Supplied data:
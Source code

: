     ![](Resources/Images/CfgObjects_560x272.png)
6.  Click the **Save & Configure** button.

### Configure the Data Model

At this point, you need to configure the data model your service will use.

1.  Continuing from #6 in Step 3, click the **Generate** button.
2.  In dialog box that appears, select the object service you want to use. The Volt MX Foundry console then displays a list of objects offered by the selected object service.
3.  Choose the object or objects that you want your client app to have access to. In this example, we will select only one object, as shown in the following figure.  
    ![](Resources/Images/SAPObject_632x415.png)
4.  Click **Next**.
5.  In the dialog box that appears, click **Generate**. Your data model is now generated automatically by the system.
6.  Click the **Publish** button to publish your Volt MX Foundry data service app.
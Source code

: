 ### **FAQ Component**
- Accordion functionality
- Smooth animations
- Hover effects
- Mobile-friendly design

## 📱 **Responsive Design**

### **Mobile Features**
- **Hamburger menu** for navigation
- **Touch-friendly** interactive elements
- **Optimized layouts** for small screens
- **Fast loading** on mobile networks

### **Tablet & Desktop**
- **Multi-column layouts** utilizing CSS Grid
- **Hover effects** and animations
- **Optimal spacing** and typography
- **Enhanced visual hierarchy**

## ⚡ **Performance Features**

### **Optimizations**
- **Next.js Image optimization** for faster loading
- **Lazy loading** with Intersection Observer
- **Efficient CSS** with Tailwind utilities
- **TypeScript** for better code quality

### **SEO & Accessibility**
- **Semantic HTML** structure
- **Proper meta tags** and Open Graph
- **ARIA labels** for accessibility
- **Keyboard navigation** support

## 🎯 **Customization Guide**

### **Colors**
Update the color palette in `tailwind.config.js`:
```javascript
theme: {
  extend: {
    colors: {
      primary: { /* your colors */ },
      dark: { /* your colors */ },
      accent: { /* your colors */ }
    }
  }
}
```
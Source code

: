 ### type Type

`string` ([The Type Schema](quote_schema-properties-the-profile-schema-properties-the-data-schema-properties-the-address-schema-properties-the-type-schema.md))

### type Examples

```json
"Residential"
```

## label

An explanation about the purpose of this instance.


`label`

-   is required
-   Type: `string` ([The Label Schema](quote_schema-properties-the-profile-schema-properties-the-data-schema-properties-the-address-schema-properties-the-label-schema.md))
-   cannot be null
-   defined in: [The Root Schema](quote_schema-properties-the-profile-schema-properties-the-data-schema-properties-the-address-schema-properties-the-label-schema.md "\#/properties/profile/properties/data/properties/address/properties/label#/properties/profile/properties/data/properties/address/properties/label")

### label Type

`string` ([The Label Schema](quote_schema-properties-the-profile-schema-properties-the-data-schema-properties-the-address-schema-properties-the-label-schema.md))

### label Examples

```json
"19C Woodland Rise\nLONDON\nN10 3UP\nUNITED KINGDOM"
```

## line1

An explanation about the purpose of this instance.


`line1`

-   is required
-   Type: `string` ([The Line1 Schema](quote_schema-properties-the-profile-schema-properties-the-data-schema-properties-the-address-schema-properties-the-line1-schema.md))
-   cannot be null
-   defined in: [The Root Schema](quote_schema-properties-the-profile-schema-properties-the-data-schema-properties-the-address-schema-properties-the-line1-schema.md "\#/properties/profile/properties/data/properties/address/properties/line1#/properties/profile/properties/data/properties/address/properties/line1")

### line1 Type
* * *
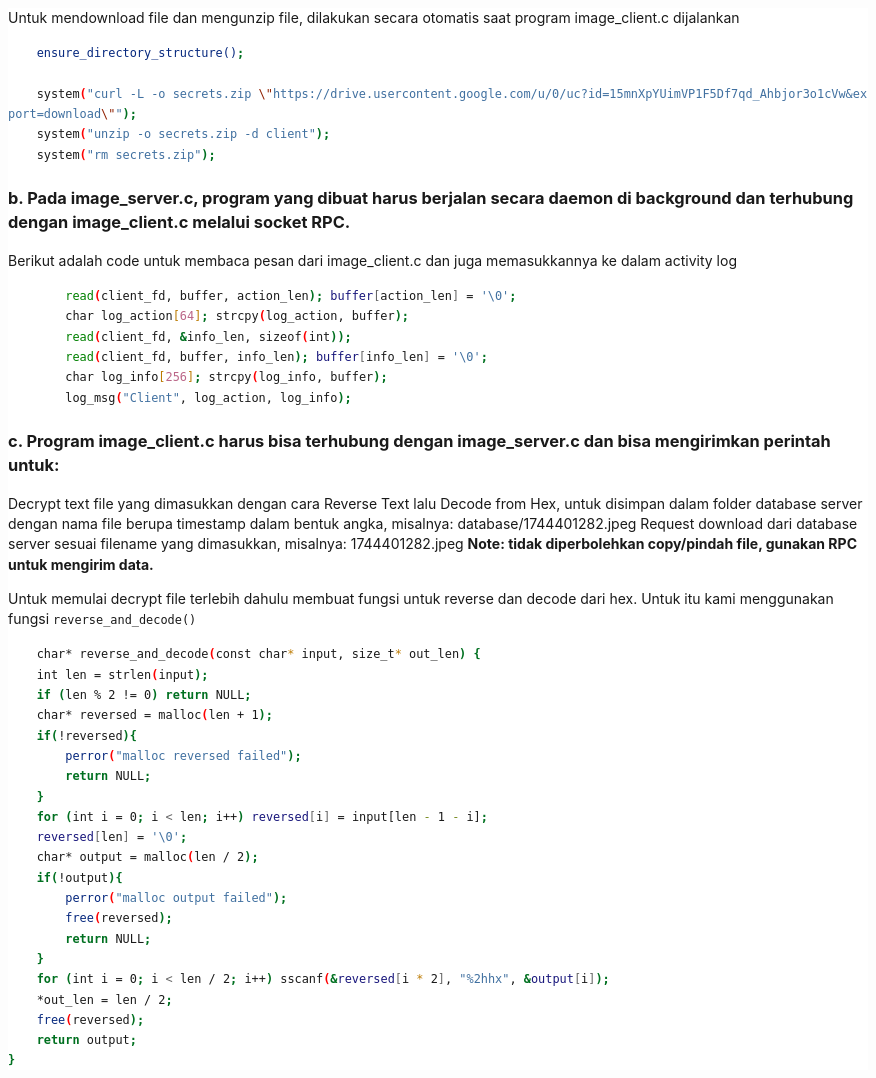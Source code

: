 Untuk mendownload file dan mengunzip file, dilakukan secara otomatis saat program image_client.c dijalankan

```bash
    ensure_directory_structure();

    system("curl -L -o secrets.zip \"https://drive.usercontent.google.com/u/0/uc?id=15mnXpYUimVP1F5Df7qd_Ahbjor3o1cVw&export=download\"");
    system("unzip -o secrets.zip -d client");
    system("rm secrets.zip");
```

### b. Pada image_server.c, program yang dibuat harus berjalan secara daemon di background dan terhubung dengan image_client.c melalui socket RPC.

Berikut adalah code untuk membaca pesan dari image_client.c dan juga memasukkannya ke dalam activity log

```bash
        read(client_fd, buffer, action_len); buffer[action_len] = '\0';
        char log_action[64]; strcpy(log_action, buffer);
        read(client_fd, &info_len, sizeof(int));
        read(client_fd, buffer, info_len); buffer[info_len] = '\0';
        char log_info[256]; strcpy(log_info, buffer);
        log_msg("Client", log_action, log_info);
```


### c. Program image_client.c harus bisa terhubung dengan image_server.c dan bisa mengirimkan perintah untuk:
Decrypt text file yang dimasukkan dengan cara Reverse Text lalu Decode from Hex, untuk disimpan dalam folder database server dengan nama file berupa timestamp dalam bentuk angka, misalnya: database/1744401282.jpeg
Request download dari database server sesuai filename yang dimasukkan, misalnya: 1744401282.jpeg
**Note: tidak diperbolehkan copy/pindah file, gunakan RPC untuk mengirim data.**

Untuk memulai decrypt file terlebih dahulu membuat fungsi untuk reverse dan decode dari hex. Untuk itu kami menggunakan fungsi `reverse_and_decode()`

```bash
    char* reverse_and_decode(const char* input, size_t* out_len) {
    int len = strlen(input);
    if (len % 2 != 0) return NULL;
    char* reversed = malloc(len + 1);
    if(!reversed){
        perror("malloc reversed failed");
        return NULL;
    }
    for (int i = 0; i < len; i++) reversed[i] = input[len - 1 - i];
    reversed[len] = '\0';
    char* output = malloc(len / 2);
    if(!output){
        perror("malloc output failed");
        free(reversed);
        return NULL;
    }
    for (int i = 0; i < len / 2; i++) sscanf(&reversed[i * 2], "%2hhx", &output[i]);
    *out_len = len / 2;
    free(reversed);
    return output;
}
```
* * *
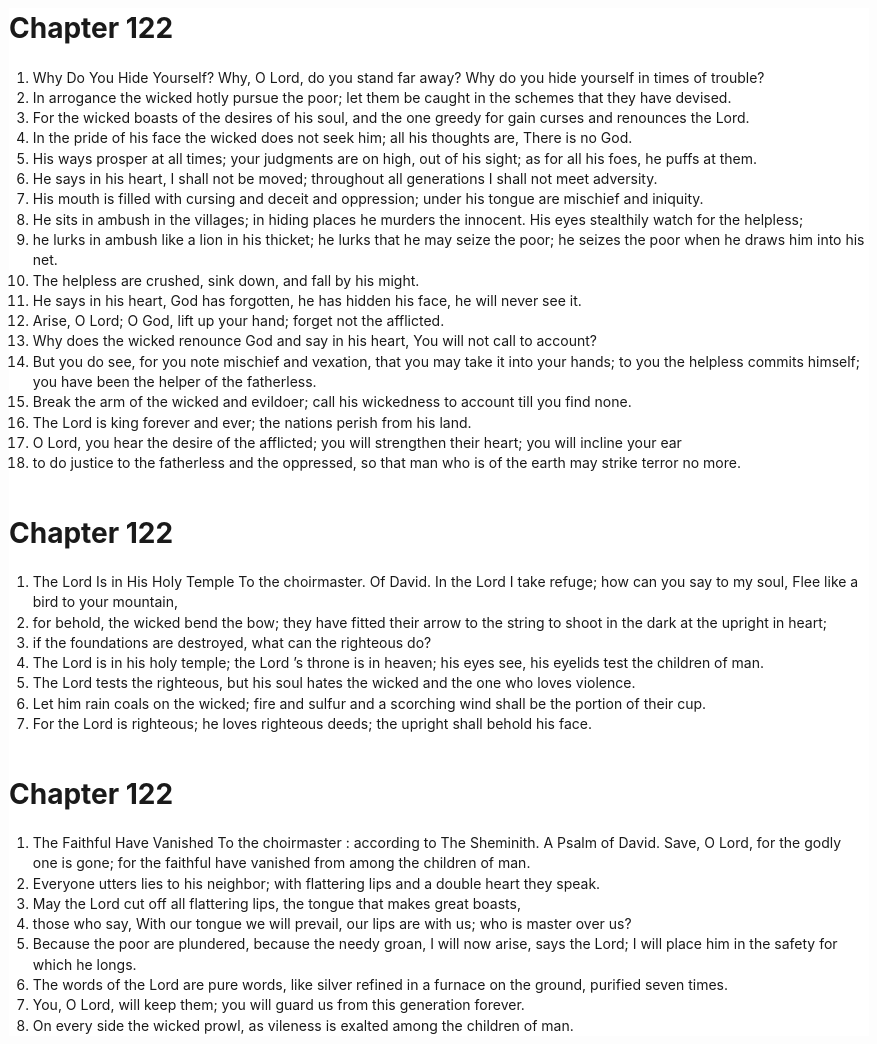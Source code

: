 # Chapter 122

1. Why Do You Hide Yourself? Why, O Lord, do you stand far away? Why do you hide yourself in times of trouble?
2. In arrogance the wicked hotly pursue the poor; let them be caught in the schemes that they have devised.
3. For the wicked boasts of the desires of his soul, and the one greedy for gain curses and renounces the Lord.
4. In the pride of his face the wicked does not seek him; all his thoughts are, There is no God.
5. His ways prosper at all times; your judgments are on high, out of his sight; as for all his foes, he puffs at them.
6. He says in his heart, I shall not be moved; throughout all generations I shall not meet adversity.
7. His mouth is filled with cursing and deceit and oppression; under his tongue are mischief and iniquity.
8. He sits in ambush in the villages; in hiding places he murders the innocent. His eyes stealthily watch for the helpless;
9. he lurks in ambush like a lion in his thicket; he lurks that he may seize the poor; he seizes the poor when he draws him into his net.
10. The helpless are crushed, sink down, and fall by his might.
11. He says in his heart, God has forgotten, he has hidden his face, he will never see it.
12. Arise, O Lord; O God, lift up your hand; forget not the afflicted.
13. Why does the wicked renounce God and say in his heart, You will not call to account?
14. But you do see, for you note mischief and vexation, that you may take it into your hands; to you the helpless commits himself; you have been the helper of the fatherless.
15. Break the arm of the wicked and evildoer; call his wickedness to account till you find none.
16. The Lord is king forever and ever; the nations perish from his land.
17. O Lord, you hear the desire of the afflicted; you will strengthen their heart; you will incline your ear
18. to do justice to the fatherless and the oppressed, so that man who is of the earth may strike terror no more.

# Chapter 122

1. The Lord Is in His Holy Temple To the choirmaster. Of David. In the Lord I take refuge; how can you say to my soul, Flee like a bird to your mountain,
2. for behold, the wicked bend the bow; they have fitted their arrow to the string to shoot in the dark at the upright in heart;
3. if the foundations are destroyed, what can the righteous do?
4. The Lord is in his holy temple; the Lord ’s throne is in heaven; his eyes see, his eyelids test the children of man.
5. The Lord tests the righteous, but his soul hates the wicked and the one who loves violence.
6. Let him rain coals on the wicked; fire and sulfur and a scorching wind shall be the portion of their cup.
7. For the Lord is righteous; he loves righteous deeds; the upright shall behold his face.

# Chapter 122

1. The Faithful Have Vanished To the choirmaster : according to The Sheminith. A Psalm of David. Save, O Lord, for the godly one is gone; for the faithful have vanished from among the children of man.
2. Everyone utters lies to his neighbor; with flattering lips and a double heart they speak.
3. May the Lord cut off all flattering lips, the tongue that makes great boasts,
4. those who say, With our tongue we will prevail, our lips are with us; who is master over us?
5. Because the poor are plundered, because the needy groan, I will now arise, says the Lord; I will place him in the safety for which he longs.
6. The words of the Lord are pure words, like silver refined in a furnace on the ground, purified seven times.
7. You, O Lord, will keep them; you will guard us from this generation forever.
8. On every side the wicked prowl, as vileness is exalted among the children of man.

What this task involves:
Above are the entries. Output exactly the lines beginning with the line that has "1. The Faithful" and ending with the line that has "3. May the Lord".

Task result:
1. The Faithful Have Vanished To the choirmaster : according to The Sheminith. A Psalm of David. Save, O Lord, for the godly one is gone; for the faithful have vanished from among the children of man.
2. Everyone utters lies to his neighbor; with flattering lips and a double heart they speak.
3. May the Lord cut off all flattering lips, the tongue that makes great boasts,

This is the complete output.